Oil trains supplied a record share of the crude oil delivered to East Coast refineries in February, the federal government reported Tuesday.
The U.S. Energy Information Administration (EIA) said 52 percent of crude oil to Eastern refiners arrived by rail, the most since it began collecting data in 2010. In December and January, oil trains delivered 43 percent of the East Coast's crude.
This happened as U.S. crude-by-rail shipments dropped slightly, indicating that oil trains are displacing imports on ships that historically have supplied refiners in New Jersey, Pennsylvania and eastern Canada.
"Those refineries are configured for a light, sweet crude, and a barrel like the Bakken's run well in them," said Justin Kringstad, director of the North Dakota Pipeline Authority, whose data shows that 55 percent of that state's crude oil reached market via railroads in February.
The crude-by-rail industry operates on the marginal pricing between imported East Coast crude, known as Brent, and the price set at Oklahoma called West Texas Intermediate (WTI). If the midcontinent price is a sizable discount to the Brent price, it can be worth the extra cost to ship crude oil in tank cars.
The federal data showed that nearly all of the oil train shipments to the East came from the Midwest.

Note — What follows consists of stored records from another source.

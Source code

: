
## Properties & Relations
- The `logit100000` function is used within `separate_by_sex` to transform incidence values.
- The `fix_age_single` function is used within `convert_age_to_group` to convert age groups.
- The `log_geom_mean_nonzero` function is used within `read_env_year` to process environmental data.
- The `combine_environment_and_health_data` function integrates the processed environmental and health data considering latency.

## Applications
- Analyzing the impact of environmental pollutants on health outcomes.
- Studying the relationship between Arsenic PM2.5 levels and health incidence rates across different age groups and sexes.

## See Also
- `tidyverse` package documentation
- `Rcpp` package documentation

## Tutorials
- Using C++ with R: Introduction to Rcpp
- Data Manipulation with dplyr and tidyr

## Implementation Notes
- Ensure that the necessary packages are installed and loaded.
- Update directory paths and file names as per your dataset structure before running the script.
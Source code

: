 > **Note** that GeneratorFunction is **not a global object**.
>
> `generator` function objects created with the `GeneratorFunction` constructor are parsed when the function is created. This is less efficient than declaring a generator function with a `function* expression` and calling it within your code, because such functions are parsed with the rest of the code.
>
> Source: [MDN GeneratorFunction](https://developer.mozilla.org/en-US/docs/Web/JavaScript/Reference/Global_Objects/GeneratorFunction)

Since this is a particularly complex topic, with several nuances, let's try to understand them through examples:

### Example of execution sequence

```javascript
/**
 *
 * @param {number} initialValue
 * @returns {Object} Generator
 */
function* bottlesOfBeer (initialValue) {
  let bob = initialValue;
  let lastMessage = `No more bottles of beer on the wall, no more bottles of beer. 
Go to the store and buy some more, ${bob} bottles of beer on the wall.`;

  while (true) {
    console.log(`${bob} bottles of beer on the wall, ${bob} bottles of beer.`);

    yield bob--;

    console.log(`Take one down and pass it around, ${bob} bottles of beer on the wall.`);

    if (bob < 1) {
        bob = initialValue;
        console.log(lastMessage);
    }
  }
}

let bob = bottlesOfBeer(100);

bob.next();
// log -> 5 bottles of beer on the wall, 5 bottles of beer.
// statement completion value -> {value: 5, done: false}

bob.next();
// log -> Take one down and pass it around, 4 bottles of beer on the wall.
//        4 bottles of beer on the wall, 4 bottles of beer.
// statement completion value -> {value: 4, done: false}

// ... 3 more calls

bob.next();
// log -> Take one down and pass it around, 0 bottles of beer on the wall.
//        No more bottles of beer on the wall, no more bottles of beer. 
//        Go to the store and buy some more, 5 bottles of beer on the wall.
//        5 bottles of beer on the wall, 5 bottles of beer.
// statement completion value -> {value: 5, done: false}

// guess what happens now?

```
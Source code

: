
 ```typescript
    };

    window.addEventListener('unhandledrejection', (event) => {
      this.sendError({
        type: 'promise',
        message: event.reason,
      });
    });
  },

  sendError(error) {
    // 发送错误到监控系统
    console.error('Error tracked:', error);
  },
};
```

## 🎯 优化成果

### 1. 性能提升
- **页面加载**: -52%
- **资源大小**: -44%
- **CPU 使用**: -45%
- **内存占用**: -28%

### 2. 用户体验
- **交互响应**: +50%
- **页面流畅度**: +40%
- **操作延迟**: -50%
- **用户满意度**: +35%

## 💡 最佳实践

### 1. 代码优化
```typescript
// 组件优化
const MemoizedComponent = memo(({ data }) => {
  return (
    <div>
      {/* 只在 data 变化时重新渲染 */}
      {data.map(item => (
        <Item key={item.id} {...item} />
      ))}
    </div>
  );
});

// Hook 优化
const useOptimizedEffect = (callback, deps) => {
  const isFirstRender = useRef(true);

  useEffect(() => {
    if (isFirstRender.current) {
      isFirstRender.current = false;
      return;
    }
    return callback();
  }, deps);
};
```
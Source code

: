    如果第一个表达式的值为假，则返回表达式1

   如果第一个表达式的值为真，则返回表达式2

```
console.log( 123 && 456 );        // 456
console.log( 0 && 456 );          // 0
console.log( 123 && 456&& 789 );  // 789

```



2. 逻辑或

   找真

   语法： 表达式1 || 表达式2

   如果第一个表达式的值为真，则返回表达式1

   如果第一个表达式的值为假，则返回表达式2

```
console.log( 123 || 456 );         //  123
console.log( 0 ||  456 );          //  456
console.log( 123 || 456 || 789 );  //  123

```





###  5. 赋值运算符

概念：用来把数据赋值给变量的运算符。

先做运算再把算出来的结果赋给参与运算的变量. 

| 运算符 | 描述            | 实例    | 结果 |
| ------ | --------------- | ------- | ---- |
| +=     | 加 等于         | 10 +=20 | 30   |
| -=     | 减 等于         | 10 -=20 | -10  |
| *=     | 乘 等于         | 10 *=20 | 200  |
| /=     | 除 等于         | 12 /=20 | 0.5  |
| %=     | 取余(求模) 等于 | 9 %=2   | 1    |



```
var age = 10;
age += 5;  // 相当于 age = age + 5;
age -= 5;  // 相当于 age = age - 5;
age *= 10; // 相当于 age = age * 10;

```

Much of the crude came from the Bakken shale region of North Dakota and eastern Montana.
Although the agency doesn't break out the shipments by state, Minnesota is a major crossroads for Bakken oil. The two major North Dakota crude-by-rail haulers, BNSF Railway and Canadian Pacific Railway, have major routes across Minnesota and through the Twin Cities.
Kringstad said pipelines from the Midwest don't go to East Coast refineries. "Historically, it has always been waterborne, foreign oil," he said. The uptick in February may be related to the wider margin between the Brent and WTI prices, he added.